“After ten years of painting, that is to say ten years of using an abstract, invented language, writing stories was the closest I had come to working in the realm of ‘realism.’ It was the most direct I had ever been in my art. Perhaps the most direct I had ever been. But, as I learned from the comments of my peers in workshop (‘this isn’t a story,’ ‘this is poetry,’ ‘what is this’), my writing was something other than what we referred to as literary realism. By which I mean, the writing many have come to believe most accurately represents life.” Susan Steinberg asks what happened to American experimental writing.
Make It New
Les Misérables: Now 100% Brawnier
The latest project from King’s Speech director Tom Hopper will be a big-screen version of Les Misérables, starring Hugh Jackman as Jean Valjean and Russell Crowe as Javert. You can check out the trailer over here.

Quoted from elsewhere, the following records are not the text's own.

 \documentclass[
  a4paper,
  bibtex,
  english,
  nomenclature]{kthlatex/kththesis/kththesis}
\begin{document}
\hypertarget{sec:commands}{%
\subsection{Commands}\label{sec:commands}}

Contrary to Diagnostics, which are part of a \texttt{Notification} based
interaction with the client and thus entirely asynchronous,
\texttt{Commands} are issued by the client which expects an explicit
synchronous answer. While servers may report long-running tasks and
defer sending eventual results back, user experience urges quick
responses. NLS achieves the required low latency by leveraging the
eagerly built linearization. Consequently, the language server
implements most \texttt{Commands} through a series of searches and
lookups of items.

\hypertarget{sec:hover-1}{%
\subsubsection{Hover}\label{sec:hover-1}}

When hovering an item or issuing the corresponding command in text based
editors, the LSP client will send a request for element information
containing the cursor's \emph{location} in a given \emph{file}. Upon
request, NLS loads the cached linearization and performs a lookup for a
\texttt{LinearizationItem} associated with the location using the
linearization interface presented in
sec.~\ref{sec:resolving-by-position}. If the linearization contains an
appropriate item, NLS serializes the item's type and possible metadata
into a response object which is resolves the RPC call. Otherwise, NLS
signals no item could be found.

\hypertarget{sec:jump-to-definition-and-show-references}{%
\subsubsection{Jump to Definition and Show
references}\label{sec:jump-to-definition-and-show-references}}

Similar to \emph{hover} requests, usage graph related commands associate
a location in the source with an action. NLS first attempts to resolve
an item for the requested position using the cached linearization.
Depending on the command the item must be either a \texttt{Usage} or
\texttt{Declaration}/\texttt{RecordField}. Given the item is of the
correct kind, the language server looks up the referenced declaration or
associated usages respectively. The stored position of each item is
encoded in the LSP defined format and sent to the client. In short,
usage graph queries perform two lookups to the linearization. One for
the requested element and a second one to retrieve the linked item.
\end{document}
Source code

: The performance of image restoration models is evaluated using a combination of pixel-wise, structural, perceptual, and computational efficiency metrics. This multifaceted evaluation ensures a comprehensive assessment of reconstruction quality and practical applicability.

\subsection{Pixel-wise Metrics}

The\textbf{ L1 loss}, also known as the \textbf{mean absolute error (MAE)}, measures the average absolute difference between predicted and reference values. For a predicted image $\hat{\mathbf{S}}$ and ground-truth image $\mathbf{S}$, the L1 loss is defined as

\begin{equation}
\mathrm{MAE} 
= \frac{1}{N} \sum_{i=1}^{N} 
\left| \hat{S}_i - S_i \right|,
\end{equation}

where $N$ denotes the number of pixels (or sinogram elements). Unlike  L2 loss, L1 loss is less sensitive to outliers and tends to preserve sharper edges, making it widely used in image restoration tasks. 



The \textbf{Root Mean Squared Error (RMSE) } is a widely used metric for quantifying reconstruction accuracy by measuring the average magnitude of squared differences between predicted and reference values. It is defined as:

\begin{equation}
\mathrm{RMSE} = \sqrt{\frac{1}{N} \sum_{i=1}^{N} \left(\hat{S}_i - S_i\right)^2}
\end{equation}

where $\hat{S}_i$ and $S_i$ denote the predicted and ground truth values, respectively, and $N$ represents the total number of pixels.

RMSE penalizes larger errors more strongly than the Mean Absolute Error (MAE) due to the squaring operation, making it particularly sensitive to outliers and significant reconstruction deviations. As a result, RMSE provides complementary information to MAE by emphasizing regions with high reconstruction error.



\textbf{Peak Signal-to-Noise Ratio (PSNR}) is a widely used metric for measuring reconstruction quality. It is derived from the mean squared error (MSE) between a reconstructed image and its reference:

Stalk Famous New York Readers
Have some fun with this New York specific feature highlighted by Atlas Obscura. The New York Society Library is private member-based library and it has some pretty famous members, going all the way back to Aaron Burr and Alexander Hamilton. Due to the library’s excellent record keeping you can trace these famous members reading histories. “In the early 20th century, Library staff switched from big, blank ledger books to index cards for record keeping. Henceforth they archived cards only for “prominent” members, discarding the rest. The gap is major, but the surviving cards offer a lifetime of book recommendations.”
Lolita, Cover Girl
Lolita has been, for decades, a great inspiration to cover designers, and all those great covers inspired architect John Bertram to hold his own cover design contest to see who could best re-imagine Nabokov’s classic. The resulting competition has now inspired a book, coming in August, with a cover by designers Sulki & Min that references a letter Nabokov sent to his American publisher, Walter J. Minton of Putnam, in April 1959 about the cover design for Lolita. “I want pure colors, melting clouds, accurately drawn details, a sunburst above a receding road with the light reflected in furrows and ruts, after rain. And no girls. If we cannot find that kind of artistic and virile painting, let us settle for an immaculate white jacket (rough texture paper instead of the usual glossy kind), with LOLITA in bold black lettering.” More: An interview with Bertram.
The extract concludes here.